> [What to do]
Once the line containing "又$\because\quad \angle AEC=\angle" is found in the records below, return it and each following line exactly, up to and including the line containing "Object verification is", and nothing else.

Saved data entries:
========
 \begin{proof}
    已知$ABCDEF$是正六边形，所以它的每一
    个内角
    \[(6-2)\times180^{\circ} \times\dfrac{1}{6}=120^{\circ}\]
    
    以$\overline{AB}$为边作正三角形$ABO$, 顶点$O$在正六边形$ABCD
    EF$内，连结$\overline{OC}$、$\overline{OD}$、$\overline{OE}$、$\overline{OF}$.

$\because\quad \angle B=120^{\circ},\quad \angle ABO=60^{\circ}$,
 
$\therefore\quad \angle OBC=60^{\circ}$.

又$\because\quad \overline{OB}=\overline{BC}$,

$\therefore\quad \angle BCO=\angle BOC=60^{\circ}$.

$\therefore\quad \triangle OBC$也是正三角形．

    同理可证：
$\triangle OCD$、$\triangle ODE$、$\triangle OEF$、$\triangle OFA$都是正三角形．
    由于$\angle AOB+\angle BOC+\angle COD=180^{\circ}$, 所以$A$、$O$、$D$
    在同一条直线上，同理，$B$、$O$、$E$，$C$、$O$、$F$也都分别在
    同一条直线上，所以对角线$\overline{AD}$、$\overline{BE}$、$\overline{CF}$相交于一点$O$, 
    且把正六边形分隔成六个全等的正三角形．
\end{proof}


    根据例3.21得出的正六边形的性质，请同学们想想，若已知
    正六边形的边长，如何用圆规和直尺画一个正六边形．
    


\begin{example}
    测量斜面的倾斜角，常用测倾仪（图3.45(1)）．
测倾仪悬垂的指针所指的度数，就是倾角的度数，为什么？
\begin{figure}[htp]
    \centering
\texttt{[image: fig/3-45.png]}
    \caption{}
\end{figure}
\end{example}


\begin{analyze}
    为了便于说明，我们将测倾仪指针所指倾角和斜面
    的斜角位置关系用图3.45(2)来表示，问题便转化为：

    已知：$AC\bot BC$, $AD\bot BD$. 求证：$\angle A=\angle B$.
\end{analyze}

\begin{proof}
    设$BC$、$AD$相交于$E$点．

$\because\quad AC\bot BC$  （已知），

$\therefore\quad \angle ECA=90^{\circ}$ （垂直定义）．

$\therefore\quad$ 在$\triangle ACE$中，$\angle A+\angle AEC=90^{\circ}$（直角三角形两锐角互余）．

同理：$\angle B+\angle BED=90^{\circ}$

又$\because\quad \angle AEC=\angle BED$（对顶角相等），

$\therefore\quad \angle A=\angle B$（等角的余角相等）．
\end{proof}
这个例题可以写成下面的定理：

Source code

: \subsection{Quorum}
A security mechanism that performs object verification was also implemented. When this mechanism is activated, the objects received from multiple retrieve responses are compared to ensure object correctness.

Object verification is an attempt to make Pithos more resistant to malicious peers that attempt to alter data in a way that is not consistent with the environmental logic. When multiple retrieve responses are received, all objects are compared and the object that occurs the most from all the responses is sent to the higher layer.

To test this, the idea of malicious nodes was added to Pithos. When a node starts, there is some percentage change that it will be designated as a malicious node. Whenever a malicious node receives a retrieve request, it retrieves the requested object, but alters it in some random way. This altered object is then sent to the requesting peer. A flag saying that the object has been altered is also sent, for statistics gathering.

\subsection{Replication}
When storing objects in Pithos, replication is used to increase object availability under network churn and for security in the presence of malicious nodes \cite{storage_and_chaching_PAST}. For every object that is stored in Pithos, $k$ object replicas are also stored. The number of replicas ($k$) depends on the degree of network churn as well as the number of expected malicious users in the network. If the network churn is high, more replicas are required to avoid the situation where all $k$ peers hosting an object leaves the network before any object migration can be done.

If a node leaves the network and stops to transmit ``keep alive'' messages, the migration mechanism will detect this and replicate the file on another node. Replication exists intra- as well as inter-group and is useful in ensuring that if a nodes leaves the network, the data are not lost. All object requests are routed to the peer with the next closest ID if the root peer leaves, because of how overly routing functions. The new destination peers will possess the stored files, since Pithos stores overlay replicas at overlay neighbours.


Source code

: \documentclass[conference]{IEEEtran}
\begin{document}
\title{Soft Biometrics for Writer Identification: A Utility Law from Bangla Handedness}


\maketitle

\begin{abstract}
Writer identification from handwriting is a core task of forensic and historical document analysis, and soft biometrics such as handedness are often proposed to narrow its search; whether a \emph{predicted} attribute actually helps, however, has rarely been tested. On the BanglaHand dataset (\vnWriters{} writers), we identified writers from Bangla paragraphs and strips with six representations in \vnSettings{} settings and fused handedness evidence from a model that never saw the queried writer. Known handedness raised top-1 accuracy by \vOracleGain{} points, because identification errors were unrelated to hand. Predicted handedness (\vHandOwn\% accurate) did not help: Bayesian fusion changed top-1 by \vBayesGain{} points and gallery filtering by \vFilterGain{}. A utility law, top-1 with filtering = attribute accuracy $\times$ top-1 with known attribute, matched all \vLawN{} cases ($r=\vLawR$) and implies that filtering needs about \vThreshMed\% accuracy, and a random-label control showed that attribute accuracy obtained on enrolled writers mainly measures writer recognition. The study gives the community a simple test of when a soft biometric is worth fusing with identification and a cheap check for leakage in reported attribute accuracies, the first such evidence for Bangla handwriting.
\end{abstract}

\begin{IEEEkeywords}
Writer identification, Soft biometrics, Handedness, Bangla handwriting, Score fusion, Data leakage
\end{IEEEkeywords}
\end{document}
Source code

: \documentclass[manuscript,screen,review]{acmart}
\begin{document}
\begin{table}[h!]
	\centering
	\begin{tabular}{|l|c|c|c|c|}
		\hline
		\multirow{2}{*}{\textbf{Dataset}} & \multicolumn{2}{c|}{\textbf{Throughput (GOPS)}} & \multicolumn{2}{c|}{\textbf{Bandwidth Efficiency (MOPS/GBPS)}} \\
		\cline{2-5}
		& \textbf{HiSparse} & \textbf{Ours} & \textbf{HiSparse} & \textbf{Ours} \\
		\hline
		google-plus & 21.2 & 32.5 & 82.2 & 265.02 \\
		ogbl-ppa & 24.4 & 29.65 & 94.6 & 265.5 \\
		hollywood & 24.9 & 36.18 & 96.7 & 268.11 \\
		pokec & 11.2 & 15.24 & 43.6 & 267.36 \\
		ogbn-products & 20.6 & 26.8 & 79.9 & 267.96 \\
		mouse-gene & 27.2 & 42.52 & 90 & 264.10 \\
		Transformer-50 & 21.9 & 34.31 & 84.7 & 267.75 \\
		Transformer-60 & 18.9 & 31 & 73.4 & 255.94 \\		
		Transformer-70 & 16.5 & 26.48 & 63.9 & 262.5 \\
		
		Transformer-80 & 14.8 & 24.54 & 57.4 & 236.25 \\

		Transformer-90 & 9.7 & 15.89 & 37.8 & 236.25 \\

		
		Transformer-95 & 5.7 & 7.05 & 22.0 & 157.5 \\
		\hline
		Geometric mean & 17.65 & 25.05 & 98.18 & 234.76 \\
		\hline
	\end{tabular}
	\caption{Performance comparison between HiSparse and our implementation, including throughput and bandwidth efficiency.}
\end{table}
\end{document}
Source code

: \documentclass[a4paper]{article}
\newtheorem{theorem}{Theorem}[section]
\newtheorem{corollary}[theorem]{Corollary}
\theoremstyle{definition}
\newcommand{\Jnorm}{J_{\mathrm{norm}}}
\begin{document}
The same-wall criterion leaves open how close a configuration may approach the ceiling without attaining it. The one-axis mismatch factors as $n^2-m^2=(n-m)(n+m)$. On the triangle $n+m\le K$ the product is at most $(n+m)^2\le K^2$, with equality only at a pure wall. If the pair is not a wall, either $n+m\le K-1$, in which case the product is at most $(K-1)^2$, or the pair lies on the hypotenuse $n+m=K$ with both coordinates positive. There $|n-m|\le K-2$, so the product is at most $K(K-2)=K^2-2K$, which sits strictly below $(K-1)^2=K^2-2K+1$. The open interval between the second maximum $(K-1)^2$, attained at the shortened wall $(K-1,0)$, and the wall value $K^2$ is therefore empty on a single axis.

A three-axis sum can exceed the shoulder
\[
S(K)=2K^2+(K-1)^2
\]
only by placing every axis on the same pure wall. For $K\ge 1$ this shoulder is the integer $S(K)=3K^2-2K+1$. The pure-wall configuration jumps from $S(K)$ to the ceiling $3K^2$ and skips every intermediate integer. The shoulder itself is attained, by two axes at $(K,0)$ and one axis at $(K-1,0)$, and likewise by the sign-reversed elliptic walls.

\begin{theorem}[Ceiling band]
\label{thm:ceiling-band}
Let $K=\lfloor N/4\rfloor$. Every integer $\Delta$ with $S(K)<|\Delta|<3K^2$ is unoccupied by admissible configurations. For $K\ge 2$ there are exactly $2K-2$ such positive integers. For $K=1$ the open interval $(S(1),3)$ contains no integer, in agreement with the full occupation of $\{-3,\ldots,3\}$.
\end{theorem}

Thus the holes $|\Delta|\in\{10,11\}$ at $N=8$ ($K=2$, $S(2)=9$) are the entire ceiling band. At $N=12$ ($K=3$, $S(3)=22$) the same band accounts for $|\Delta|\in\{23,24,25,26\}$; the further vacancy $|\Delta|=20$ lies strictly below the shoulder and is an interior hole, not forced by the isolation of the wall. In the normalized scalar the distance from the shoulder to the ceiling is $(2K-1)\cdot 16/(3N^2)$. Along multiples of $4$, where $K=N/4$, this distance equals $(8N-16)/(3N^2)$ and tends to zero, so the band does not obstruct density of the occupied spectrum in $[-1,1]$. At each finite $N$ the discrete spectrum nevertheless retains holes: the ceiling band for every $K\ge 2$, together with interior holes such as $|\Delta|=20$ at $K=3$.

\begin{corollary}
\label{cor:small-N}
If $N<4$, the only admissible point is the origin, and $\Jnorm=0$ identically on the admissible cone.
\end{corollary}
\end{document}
========
> [Answer to the exercise]
又$\because\quad \angle AEC=\angle BED$（对顶角相等），

$\therefore\quad \angle A=\angle B$（等角的余角相等）．
\end{proof}
这个例题可以写成下面的定理：

Source code

: \subsection{Quorum}
A security mechanism that performs object verification was also implemented. When this mechanism is activated, the objects received from multiple retrieve responses are compared to ensure object correctness.

Object verification is an attempt to make Pithos more resistant to malicious peers that attempt to alter data in a way that is not consistent with the environmental logic. When multiple retrieve responses are received, all objects are compared and the object that occurs the most from all the responses is sent to the higher layer.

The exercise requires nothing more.